Each of these reactions is troubling in its own right but for the most part, I get it. We’re marketers at heart, and it can be tough to pass up a chance to peddle your product.

Plus, we’ve been told for years that you have to blog and provide near instant commentary to become a “thought leader” in this space.

But there’s one portion of the post-update ritual that I really don’t understand…

Bragging About Ignorance

No matter what the penalty or update is, there will always be an SEO there to brag about how they’ve never had a site penalized – as if that’s something to be proud of.

Pushing Boundaries is How You Learn

The way I see it, getting a site (or even multiple sites) penalized or banned is an important part of an SEO’s education. If you’ve never tested Google’s boundaries to their breaking point (and even beyond), how do you know where they actually are?

If you only use the “whitest of white hat” SEO tactics approved by Google, how can you know whether things like buying or spamming links, spinning or scraping content, cloaking, etc. are actually dangerous?

Sure, you can watch a site rocket through the rankings on the back of spammy links and flame out a few weeks later, but watching from the outside doesn’t give you the kind of intimate details you get from being at the helm of that doomed site.

Watching Matt Cutts’ videos or reading about how content marketing is the wave of the future you might get the impression that Google is getting good at detecting and devaluing paid links.

But if you actively tried to get a site penalized or banned using paid links, you might change your mind.

Most SEOs think link exchanges went the way of the dodo bird, but in fact there are thousands of sites in very valuable niches ranking right now on the back of exchanged links.

And while helping a site recover from a penalty or a harmful update can be incredibly enlightening, you won’t learn to spot the early warning signs that can accompany manual penalties.

Unchain Your Elephant

There’s an old proverb that claims if you chain an elephant to a stake in the ground when they’re young and weak, they’ll grow so accustomed to the restraint that they’ll never test it when they’re older and more than capable of breaking free.

While that story may not be true when it comes to actual elephant behavior, it’s proven on a daily basis in the SEO community.

Google developed a set of constraints to prevent marketers from exploiting an algorithm, and thus conditioned many SEOs to stay in those chains forever.

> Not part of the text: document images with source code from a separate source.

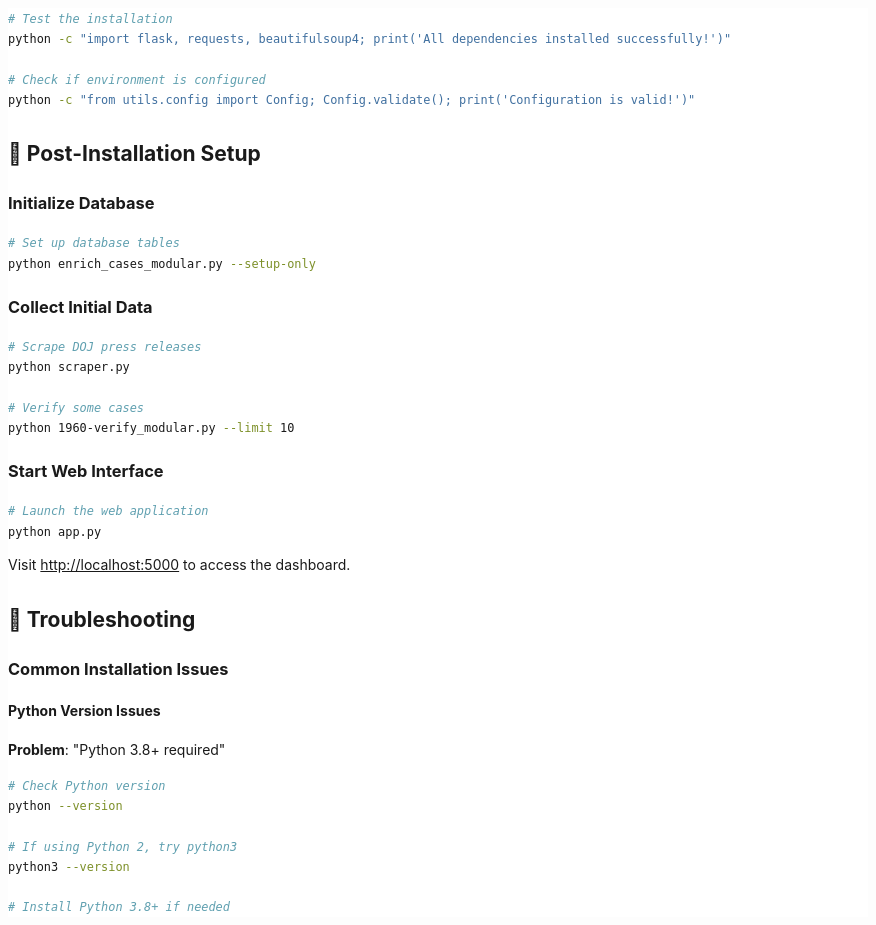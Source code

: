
 ```bash
# Test the installation
python -c "import flask, requests, beautifulsoup4; print('All dependencies installed successfully!')"

# Check if environment is configured
python -c "from utils.config import Config; Config.validate(); print('Configuration is valid!')"
```

## 🔧 Post-Installation Setup

### Initialize Database

```bash
# Set up database tables
python enrich_cases_modular.py --setup-only
```

### Collect Initial Data

```bash
# Scrape DOJ press releases
python scraper.py

# Verify some cases
python 1960-verify_modular.py --limit 10
```

### Start Web Interface

```bash
# Launch the web application
python app.py
```

Visit [http://localhost:5000](http://localhost:5000) to access the dashboard.

## 🐛 Troubleshooting

### Common Installation Issues

#### Python Version Issues

**Problem**: "Python 3.8+ required"
```bash
# Check Python version
python --version

# If using Python 2, try python3
python3 --version

# Install Python 3.8+ if needed
```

In fact, many SEOs embrace the Google shackles and deem breaking them to be unethical.

Risk vs. Reward

Now don’t get me wrong. I’m not saying that you should have client sites getting swatted by Google on a regular basis. But there’s nothing wrong with using aggressive tactics if the client is aware of the risks and has prepared appropriately for them.

Better yet, develop your own SEO testing environment far away from your client sites (different domain, web host, registrar etc.) and include riskier “gray hat” techniques in your experimentation. (Obviously, avoid tactics like phishing or hacking that break the actual law, not just Google’s guidelines.)

SEO at its core is simply a balancing act – finding the equilibrium between risk and reward that works best for you or your clients.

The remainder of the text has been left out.